Meglio fare l’influencer che il calciatore

Viviana

Ponchia

Se un figlio vi comunica che vuole fare l’influencer, non rispondete che servono anche i metalmeccanici. Piuttosto pensate di diventarlo anche voi: di avvocati in giro ce ne sono abbastanza e non guadagnano altrettanto. Questi spazi pubblicitari viventi che a volte hanno il viso di Chiara Ferragni ma più spesso sono il cugino di Molfetta che ce l’ha fatta, appartengono all’unico settore in cui gli stipendi continuano ad aumentare. Addirittura del 20%, come rivela l’ultimo report della società DeRev. Se nel 2021 un post valeva fino a 60mila euro, adesso un video su YouTube tocca gli 80 mila, fatevi due calcoli.

La piramide composta in Italia da circa 350mila persone diversamente laboriose vede al vertice le celebrity del calibro di Fedez e sua moglie, Khaby Lame e Valentino Rossi. Ma potete puntare a molto meno e vivere comunque nell’agio: i nano influencer (sulla carta sfigati da mille a 10 mila seguaci) sono sempre più ricercati nelle strategie di digital marketing e non se la passano affatto male.

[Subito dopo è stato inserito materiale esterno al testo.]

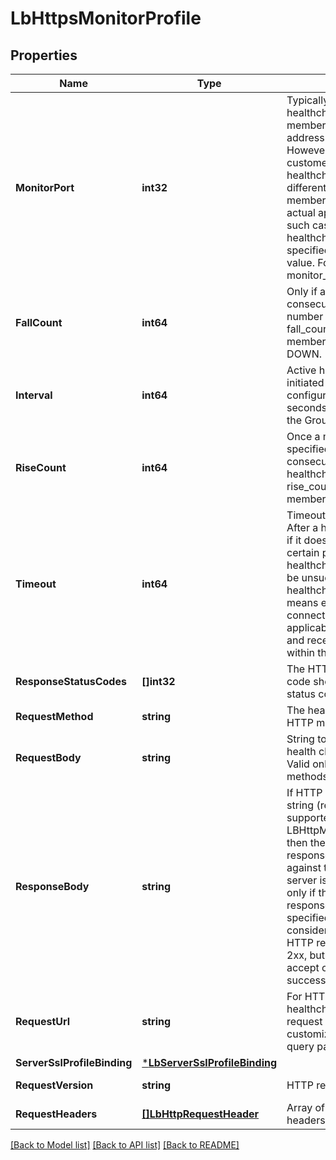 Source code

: # LbHttpsMonitorProfile

## Properties
Name | Type | Description | Notes
------------ | ------------- | ------------- | -------------
**MonitorPort** | **int32** | Typically, monitors perform healthchecks to Group members using the member IP address and pool_port. However, in some cases, customers prefer to run healthchecks against a different port than the pool member port which handles actual application traffic. In such cases, the port to run healthchecks against can be specified in the monitor_port value. For ICMP monitor, monitor_port is not required.  | [optional] [default to null]
**FallCount** | **int64** | Only if a healthcheck fails consecutively for a specified number of times, given with fall_count, to a member will the member status be marked DOWN.  | [optional] [default to 3]
**Interval** | **int64** | Active healthchecks are initiated periodically, at a configurable interval (in seconds), to each member of the Group.  | [optional] [default to 5]
**RiseCount** | **int64** | Once a member is DOWN, a specified number of consecutive successful healthchecks specified by rise_count will bring the member back to UP state.  | [optional] [default to 3]
**Timeout** | **int64** | Timeout specified in seconds.  After a healthcheck is initiated, if it does not complete within a certain period, then also the healthcheck is considered to be unsuccessful. Completing a healthcheck within timeout means establishing a connection (TCP or SSL), if applicable, sending the request and receiving the response, all within the configured timeout.  | [optional] [default to 5]
**ResponseStatusCodes** | **[]int32** | The HTTP response status code should be a valid HTTP status code.  | [optional] [default to null]
**RequestMethod** | **string** | The health check method for HTTP monitor type. | [optional] [default to REQUEST_METHOD.GET]
**RequestBody** | **string** | String to send as part of HTTP health check request body. Valid only for certain HTTP methods like POST.  | [optional] [default to null]
**ResponseBody** | **string** | If HTTP response body match string (regular expressions not supported) is specified (using LBHttpMonitor.response_body) then the healthcheck HTTP response body is matched against the specified string and server is considered healthy only if there is a match. If the response body string is not specified, HTTP healthcheck is considered successful if the HTTP response status code is 2xx, but it can be configured to accept other status codes as successful.  | [optional] [default to null]
**RequestUrl** | **string** | For HTTPS active healthchecks, the HTTPS request url sent can be customized and can include query parameters.  | [optional] [default to /]
**ServerSslProfileBinding** | [***LbServerSslProfileBinding**](LBServerSslProfileBinding.md) |  | [optional] [default to null]
**RequestVersion** | **string** | HTTP request version. | [optional] [default to REQUEST_VERSION.11_]
**RequestHeaders** | [**[]LbHttpRequestHeader**](LbHttpRequestHeader.md) | Array of HTTP request headers. | [optional] [default to null]

[[Back to Model list]](../README.md#documentation-for-models) [[Back to API list]](../README.md#documentation-for-api-endpoints) [[Back to README]](../README.md)

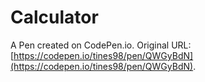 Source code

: # Calculator

A Pen created on CodePen.io. Original URL: [https://codepen.io/tines98/pen/QWGyBdN](https://codepen.io/tines98/pen/QWGyBdN).


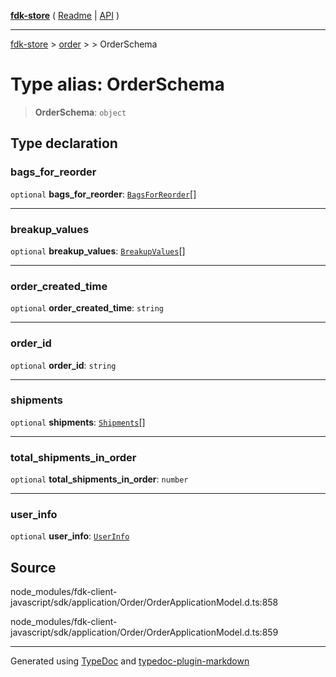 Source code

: [**fdk-store**](../../../README.md) ( [Readme](../../../README.md) \| [API](../../../API.md) )

---

[fdk-store](../../../API.md) > [order](../../README.md) > [<internal>](../README.md) > OrderSchema

# Type alias: OrderSchema

> **OrderSchema**: `object`

## Type declaration

### bags_for_reorder

`optional` **bags_for_reorder**: [`BagsForReorder`](type-alias.BagsForReorder.md)[]

---

### breakup_values

`optional` **breakup_values**: [`BreakupValues`](type-alias.BreakupValues.md)[]

---

### order_created_time

`optional` **order_created_time**: `string`

---

### order_id

`optional` **order_id**: `string`

---

### shipments

`optional` **shipments**: [`Shipments`](type-alias.Shipments.md)[]

---

### total_shipments_in_order

`optional` **total_shipments_in_order**: `number`

---

### user_info

`optional` **user_info**: [`UserInfo`](type-alias.UserInfo.md)

## Source

node_modules/fdk-client-javascript/sdk/application/Order/OrderApplicationModel.d.ts:858

node_modules/fdk-client-javascript/sdk/application/Order/OrderApplicationModel.d.ts:859

---

Generated using [TypeDoc](https://typedoc.org/) and [typedoc-plugin-markdown](https://www.npmjs.com/package/typedoc-plugin-markdown)

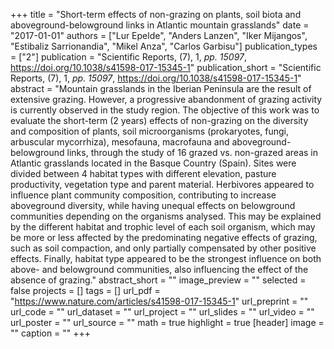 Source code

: +++
title = "Short-term effects of non-grazing on plants, soil biota and aboveground-belowground links in Atlantic mountain grasslands"
date = "2017-01-01"
authors = ["Lur Epelde", "Anders Lanzen", "Iker Mijangos", "Estibaliz Sarrionandia", "Mikel Anza", "Carlos Garbisu"]
publication_types = ["2"]
publication = "Scientific Reports, (7), 1, _pp. 15097_, https://doi.org/10.1038/s41598-017-15345-1"
publication_short = "Scientific Reports, (7), 1, _pp. 15097_, https://doi.org/10.1038/s41598-017-15345-1"
abstract = "Mountain grasslands in the Iberian Peninsula are the result of extensive grazing. However, a progressive abandonment of grazing activity is currently observed in the study region. The objective of this work was to evaluate the short-term (2 years) effects of non-grazing on the diversity and composition of plants, soil microorganisms (prokaryotes, fungi, arbuscular mycorrhiza), mesofauna, macrofauna and aboveground-belowground links, through the study of 16 grazed vs. non-grazed areas in Atlantic grasslands located in the Basque Country (Spain). Sites were divided between 4 habitat types with different elevation, pasture productivity, vegetation type and parent material. Herbivores appeared to influence plant community composition, contributing to increase aboveground diversity, while having unequal effects on belowground communities depending on the organisms analysed. This may be explained by the different habitat and trophic level of each soil organism, which may be more or less affected by the predominating negative effects of grazing, such as soil compaction, and only partially compensated by other positive effects. Finally, habitat type appeared to be the strongest influence on both above- and belowground communities, also influencing the effect of the absence of grazing."
abstract_short = ""
image_preview = ""
selected = false
projects = []
tags = []
url_pdf = "https://www.nature.com/articles/s41598-017-15345-1"
url_preprint = ""
url_code = ""
url_dataset = ""
url_project = ""
url_slides = ""
url_video = ""
url_poster = ""
url_source = ""
math = true
highlight = true
[header]
image = ""
caption = ""
+++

L’importante – e questo va detto proprio all’avvocato perché vostro figlio lo sa già – è sganciarsi dal reparto geriatrico di Facebook dove gli "stipendi" sono crollati del 35% e lanciarsi su piattaforme pop come Instagram e TikTok, tanto cosa vi importa se zia Pina smette di seguirvi. Ciò che vi viene richiesto è la capacità di influenzare le decisioni d’acquisto mettendoci la faccia. Moda, cibo e viaggi restano in testa. Avanzano i guru di economia e finanza, i rabdomanti del crowfunding e delle startup. Da scegliere ce n’è, considerando che è in atto anche una migrazione verso il metaverso, dove sareste virtual influencer forniti di avatar. Lì non troverete il cantautore Ermal Meta, che dopo ciò che ha detto sull’argomento considero mio fratello: "Non sono un influencer, non so prendere la mira. Io colpisco alla cieca. E amo alla rinfusa".